What happens when I test for a main effect, and the model includes an interaction term of this factor with some other factor? I learned from other threads it is wrong to have higher-level terms without lower-level ones (this one, or this one, but my mathematical understanding is limited). And yet, it seems that model comparison is standardly done to obtain p-values of main effects even when interaction terms are included (e.g. by using the function mixed() from the afex package with the LRT method, or manually constructing a nested model with an itneraction but without a main effect).

My question is actually twofold:

  1. Is it wrong to rely on model comparison for p-values of main effects when I have an interaction? Or does the function mixed() (with the LRT method) do something other than the procedure described above?
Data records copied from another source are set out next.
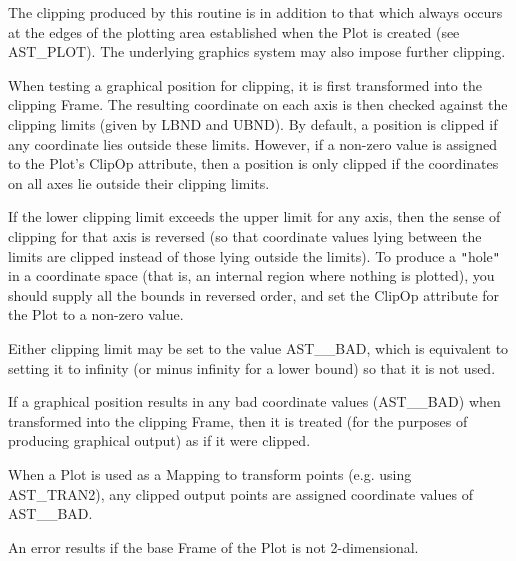 \documentclass[twoside,11pt]{article}
\newcommand{\htmlref}[2]{#1}
\begin{document}
{{{         \sstitem
         The clipping produced by this routine is in addition to that
         which always occurs at the edges of the plotting area
         established when the Plot is created (see \htmlref{AST\_PLOT}{AST_PLOT}). The
         underlying graphics system may also impose further clipping.

         \sstitem
         When testing a graphical position for clipping, it is first
         transformed into the clipping Frame. The resulting coordinate on
         each axis is then checked against the clipping limits (given by
         LBND and UBND). By default, a position is clipped if any
         coordinate lies outside these limits. However, if a non-zero
         value is assigned to the Plot's \htmlref{ClipOp}{ClipOp} attribute, then a
         position is only clipped if the coordinates on all axes lie
         outside their clipping limits.

         \sstitem
         If the lower clipping limit exceeds the upper limit for any
         axis, then the sense of clipping for that axis is reversed (so
         that coordinate values lying between the limits are clipped
         instead of those lying outside the limits). To produce a {\tt{"}}hole{\tt{"}}
         in a coordinate space (that is, an internal region where nothing
         is plotted), you should supply all the bounds in reversed order,
         and set the ClipOp attribute for the Plot to a non-zero value.

         \sstitem
         Either clipping limit may be set to the value AST\_\_BAD, which
         is equivalent to setting it to infinity (or minus infinity for a
         lower bound) so that it is not used.

         \sstitem
         If a graphical position results in any bad coordinate values
         (AST\_\_BAD) when transformed into the clipping Frame, then it is
         treated (for the purposes of producing graphical output) as if
         it were clipped.

         \sstitem
         When a Plot is used as a \htmlref{Mapping}{Mapping} to transform points
         (e.g. using \htmlref{AST\_TRAN2}{AST_TRAN2}), any clipped output points are assigned
         coordinate values of AST\_\_BAD.

         \sstitem
         An error results if the base Frame of the Plot is not
         2-dimensional.
      }
   }
}
\end{document}
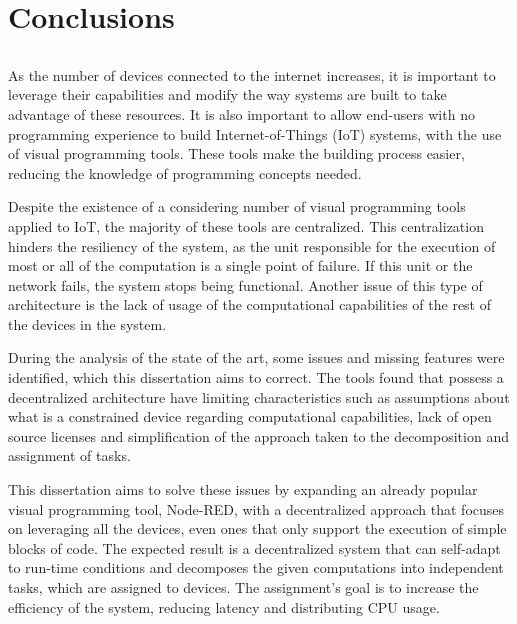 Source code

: \chapter{Conclusions} \label{chap:concl} \minitoc

\section*{}


As the number of devices connected to the internet increases, it is important to leverage their capabilities and modify the way systems are built to take advantage of these resources. It is also important to allow end-users with no programming experience to build Internet-of-Things (IoT) systems, with the use of visual programming tools. These tools make the building process easier, reducing the knowledge of programming concepts needed.

Despite the existence of a considering number of visual programming tools applied to IoT, the majority of these tools are centralized. This centralization hinders the resiliency of the system, as the unit responsible for the execution of most or all of the computation is a single point of failure. If this unit or the network fails, the system stops being functional. Another issue of this type of architecture is the lack of usage of the computational capabilities of the rest of the devices in the system.

During the analysis of the state of the art, some issues and missing features were identified, which this dissertation aims to correct. The tools found that possess a decentralized architecture have limiting characteristics such as assumptions about what is a constrained device regarding computational capabilities, lack of open source licenses and simplification of the approach taken to the decomposition and assignment of tasks.

This dissertation aims to solve these issues by expanding an already popular visual programming tool, Node-RED, with a decentralized approach that focuses on leveraging all the devices, even ones that only support the execution of simple blocks of code. The expected result is a decentralized system that can self-adapt to run-time conditions and decomposes the given computations into independent tasks, which are assigned to devices. The assignment's goal is to increase the efficiency of the system, reducing latency and distributing CPU usage.  


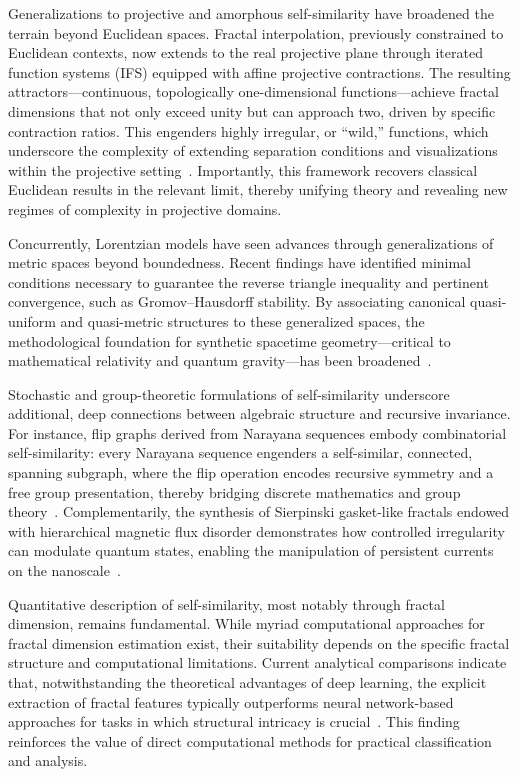 Generalizations to projective and amorphous self-similarity have broadened the terrain beyond Euclidean spaces. Fractal interpolation, previously constrained to Euclidean contexts, now extends to the real projective plane through iterated function systems (IFS) equipped with affine projective contractions. The resulting attractors—continuous, topologically one-dimensional functions—achieve fractal dimensions that not only exceed unity but can approach two, driven by specific contraction ratios. This engenders highly irregular, or ``wild,'' functions, which underscore the complexity of extending separation conditions and visualizations within the projective setting~\cite{ref30}. Importantly, this framework recovers classical Euclidean results in the relevant limit, thereby unifying theory and revealing new regimes of complexity in projective domains.

Concurrently, Lorentzian models have seen advances through generalizations of metric spaces beyond boundedness. Recent findings have identified minimal conditions necessary to guarantee the reverse triangle inequality and pertinent convergence, such as Gromov--Hausdorff stability. By associating canonical quasi-uniform and quasi-metric structures to these generalized spaces, the methodological foundation for synthetic spacetime geometry—critical to mathematical relativity and quantum gravity—has been broadened~\cite{ref33}.

Stochastic and group-theoretic formulations of self-similarity underscore additional, deep connections between algebraic structure and recursive invariance. For instance, flip graphs derived from Narayana sequences embody combinatorial self-similarity: every Narayana sequence engenders a self-similar, connected, spanning subgraph, where the flip operation encodes recursive symmetry and a free group presentation, thereby bridging discrete mathematics and group theory~\cite{ref42}. Complementarily, the synthesis of Sierpinski gasket-like fractals endowed with hierarchical magnetic flux disorder demonstrates how controlled irregularity can modulate quantum states, enabling the manipulation of persistent currents on the nanoscale~\cite{ref51}.

Quantitative description of self-similarity, most notably through fractal dimension, remains fundamental. While myriad computational approaches for fractal dimension estimation exist, their suitability depends on the specific fractal structure and computational limitations. Current analytical comparisons indicate that, notwithstanding the theoretical advantages of deep learning, the explicit extraction of fractal features typically outperforms neural network-based approaches for tasks in which structural intricacy is crucial~\cite{ref37}. This finding reinforces the value of direct computational methods for practical classification and analysis.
  2. Assuming all contrasts are orthogonal, I don't understand why it is wrong to have an interaction without a main effect. With orthogonal contrasts, isn't the variability explained by interaction independent of the variability of the main effects?

Galit
  • 107
  • 1
  • 9
  • When the interaction between A and B exists, it is hard to define the "main effects" of A and B. So there is nothing to estimate/test. Of course, if you can define them, you can estimate/test them. – user158565 Nov 25 '18 at 16:38
  • The main effects are defined as the mean effect across all the levels of the other effect. But how does this answer my question regarding a nested model which is identical to the big model in everything but a main effect? – Galit Nov 25 '18 at 17:48
  • Suppose 2 factors X and Y, X has level a and b, Y has level 1 and 2 and interaction exist. For response variable Z, the means for 4 different combination of X and Y are $\mu_{a1}, \mu_{a2}, \mu_{b1}, \mu_{b2}$. How to define the main effect of X and Y? – user158565 Nov 25 '18 at 18:01
  • It depends on the coding, but assuming sum coding (as I did), and a balanced sample, the main effect of X is the contrast between (μa1+μa2)/2, or -(μb1+μb2)/2. Likewise, for Y: (μa1+μb1)/2, or -(μa2+μb2)/2. – Galit Nov 25 '18 at 18:48
  • if $\mu_{a1} = -1, \mu_{a2} =1, \mu_{b1} = 1, \mu_{b2} = -1$, then $(\mu_{a1}+\mu_{a2})/2 = 0$ and $-(\mu_{b1}+\mu_{b2})/2 =0$. Is it you want? Mathematically, it is correct; in practice, it always misleads. – user158565 Nov 25 '18 at 19:04
  • Exactly, this is a coding for the interaction. And as you showed, it is orthogonal to the main effect. Therefore, I don't see any reason why not to fit a model without the main effect but leaving in the interaction, and then compare it to the big model that includes everything, thus estimating the amount of independent variability explained by the main effect alone. Then, you are saying it is correct? Why is it misleading? It is only to obtain a p-value. – Galit Nov 25 '18 at 19:55
  • Suppose a new drug for decreasing the weight of the people. After test, it is confirmed that this drug can decrease 10 pounds for male and increase 10 pounds for female after treatment. According to "main effect" this drug has no effect on weight. But the fact is this drug is good for male. – user158565 Nov 25 '18 at 22:13
  • This is a good example. There would be no main effect, but there will be an interaction. Now, leaving interpretation aside, the interaction term captures variability in the data that the main effect (as defined) does not. This should result in a low p-value of the interaction, whether a term for the main effect is included in the model or not. – Galit Nov 26 '18 at 08:16

1 Answers1

1

I don't know what the function mixed does, but if you have an interaction then the test of the main effect is the effect when other variable(s) in the interaction are 0. It is not the usual main effect.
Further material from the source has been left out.